From the records, pick out and copy each line containing "efforts".

Top of Dataset excerpts

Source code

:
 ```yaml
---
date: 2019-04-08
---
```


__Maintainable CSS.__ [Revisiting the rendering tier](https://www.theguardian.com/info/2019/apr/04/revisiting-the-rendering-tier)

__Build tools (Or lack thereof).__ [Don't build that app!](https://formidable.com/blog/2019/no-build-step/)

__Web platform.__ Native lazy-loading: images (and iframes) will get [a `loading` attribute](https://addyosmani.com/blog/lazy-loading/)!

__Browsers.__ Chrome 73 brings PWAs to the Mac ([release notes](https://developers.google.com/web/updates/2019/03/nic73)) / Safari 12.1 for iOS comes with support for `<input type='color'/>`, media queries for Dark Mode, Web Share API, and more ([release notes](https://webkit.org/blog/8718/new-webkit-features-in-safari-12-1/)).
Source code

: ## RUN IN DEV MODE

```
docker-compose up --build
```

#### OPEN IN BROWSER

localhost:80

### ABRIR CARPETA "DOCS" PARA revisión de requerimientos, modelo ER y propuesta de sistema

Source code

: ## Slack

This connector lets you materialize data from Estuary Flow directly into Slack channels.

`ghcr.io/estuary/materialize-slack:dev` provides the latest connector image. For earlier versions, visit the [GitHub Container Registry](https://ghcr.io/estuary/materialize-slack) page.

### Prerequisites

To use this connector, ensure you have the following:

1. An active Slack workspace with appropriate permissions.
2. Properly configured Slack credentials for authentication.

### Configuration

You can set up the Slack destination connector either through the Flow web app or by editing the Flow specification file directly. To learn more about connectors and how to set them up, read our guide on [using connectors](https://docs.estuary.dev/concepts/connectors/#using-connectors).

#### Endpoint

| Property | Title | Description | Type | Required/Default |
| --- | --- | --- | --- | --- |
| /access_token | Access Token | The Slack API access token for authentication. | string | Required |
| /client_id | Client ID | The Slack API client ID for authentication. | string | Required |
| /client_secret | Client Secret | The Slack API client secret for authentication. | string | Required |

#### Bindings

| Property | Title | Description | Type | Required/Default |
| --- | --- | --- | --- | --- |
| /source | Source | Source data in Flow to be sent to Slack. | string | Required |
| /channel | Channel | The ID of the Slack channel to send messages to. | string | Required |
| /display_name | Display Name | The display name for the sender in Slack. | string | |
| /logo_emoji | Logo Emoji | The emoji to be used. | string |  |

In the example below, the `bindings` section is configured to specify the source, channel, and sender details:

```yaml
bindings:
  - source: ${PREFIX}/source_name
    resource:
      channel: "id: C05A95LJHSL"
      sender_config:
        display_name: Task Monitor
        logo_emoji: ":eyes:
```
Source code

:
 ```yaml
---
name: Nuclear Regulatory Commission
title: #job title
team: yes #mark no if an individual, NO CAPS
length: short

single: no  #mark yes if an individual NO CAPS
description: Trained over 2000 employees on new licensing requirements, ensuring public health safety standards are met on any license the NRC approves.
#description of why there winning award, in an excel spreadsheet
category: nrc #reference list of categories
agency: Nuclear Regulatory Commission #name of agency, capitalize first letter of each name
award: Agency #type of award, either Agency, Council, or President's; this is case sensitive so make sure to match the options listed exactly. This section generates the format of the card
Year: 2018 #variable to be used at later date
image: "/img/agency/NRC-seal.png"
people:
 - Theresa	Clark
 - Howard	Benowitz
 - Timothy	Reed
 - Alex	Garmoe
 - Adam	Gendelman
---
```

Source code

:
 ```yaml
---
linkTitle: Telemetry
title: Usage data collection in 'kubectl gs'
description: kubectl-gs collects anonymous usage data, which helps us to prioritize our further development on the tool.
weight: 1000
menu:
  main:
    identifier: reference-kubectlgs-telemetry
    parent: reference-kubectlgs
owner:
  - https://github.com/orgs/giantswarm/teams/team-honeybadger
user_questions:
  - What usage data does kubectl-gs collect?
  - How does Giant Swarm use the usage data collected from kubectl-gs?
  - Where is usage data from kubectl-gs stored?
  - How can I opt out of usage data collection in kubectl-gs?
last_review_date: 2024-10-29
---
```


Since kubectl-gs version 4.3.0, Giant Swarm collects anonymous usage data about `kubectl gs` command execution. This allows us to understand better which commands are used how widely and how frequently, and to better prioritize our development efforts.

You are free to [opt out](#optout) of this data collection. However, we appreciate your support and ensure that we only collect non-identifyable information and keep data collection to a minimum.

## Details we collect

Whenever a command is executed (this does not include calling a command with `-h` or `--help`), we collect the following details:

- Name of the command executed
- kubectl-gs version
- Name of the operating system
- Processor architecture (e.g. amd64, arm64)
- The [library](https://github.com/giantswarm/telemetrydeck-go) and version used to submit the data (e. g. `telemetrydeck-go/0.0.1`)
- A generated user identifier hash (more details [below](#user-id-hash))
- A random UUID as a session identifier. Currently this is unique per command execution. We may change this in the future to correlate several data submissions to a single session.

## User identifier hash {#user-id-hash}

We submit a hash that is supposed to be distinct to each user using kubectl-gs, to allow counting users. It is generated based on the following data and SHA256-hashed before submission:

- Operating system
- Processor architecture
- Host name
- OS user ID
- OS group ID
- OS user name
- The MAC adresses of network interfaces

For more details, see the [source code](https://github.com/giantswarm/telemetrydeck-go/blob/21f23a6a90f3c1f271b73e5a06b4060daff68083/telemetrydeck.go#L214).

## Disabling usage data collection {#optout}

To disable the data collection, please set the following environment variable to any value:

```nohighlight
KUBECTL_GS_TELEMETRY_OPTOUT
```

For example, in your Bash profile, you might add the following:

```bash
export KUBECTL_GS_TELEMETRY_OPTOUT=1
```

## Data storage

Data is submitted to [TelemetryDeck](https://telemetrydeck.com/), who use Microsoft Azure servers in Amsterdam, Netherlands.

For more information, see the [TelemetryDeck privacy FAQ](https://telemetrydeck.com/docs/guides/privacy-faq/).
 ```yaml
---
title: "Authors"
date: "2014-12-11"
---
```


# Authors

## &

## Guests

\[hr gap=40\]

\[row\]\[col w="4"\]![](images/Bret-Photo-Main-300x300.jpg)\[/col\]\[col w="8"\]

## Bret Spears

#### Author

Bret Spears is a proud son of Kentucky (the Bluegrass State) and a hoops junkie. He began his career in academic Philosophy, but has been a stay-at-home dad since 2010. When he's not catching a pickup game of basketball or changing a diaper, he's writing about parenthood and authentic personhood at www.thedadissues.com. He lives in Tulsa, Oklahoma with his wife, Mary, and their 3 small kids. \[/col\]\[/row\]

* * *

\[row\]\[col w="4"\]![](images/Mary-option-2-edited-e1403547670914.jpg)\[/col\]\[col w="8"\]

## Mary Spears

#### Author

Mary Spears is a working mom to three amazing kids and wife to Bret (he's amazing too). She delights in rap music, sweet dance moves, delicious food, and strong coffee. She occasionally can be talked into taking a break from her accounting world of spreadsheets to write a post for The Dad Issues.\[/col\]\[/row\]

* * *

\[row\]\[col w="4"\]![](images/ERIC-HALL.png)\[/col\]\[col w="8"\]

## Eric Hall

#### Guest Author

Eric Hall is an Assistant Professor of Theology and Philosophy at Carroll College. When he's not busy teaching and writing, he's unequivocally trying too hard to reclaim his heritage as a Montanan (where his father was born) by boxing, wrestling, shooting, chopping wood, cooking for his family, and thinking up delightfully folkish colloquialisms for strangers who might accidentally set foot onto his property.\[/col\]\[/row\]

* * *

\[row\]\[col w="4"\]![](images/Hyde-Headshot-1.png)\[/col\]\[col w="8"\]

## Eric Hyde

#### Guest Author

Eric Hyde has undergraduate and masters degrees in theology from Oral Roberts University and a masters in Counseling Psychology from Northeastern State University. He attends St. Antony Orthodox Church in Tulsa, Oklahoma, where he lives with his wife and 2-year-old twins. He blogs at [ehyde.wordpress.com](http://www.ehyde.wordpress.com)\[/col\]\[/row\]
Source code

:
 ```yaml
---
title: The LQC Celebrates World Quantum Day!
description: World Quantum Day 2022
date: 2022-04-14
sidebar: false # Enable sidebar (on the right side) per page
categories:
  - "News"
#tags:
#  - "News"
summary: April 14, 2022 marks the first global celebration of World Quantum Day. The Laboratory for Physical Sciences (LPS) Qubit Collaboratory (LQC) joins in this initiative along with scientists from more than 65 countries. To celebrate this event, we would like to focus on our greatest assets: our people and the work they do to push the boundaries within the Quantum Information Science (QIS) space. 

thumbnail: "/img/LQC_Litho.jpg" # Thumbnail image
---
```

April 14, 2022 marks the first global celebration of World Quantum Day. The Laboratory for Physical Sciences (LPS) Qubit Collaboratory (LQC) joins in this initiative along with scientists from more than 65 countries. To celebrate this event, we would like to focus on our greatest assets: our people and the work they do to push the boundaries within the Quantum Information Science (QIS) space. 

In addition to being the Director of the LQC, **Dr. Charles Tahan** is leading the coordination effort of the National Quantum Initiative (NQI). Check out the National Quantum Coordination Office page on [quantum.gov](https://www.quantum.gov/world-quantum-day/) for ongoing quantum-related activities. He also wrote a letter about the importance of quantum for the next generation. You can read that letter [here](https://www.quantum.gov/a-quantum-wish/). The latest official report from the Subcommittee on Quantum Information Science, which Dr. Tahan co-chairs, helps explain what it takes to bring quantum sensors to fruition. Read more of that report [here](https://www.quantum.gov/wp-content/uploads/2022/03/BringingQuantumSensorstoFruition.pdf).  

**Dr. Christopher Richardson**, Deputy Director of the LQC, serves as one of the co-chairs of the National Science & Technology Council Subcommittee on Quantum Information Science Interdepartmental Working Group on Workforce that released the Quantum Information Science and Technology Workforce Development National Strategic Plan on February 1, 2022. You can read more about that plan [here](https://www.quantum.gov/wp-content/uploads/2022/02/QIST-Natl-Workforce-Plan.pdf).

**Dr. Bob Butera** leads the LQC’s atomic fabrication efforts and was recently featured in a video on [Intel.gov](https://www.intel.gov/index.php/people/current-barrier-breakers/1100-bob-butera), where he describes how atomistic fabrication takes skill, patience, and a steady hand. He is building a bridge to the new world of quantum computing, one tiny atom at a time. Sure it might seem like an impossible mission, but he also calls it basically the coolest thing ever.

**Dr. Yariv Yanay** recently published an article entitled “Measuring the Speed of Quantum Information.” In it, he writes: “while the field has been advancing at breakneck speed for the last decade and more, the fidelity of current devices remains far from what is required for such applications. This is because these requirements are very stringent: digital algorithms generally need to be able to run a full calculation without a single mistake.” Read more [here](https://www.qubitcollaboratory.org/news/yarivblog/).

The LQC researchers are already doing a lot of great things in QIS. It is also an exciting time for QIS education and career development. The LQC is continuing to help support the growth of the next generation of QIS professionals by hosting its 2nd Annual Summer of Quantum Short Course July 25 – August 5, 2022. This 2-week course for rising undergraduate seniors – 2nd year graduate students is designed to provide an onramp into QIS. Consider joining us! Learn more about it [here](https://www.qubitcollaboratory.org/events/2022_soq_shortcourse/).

Bottom of Dataset excerpts

# Response to the task
Since kubectl-gs version 4.3.0, Giant Swarm collects anonymous usage data about `kubectl gs` command execution. This allows us to understand better which commands are used how widely and how frequently, and to better prioritize our development efforts.
**Dr. Bob Butera** leads the LQC’s atomic fabrication efforts and was recently featured in a video on [Intel.gov](https://www.intel.gov/index.php/people/current-barrier-breakers/1100-bob-butera), where he describes how atomistic fabrication takes skill, patience, and a steady hand. He is building a bridge to the new world of quantum computing, one tiny atom at a time. Sure it might seem like an impossible mission, but he also calls it basically the coolest thing ever.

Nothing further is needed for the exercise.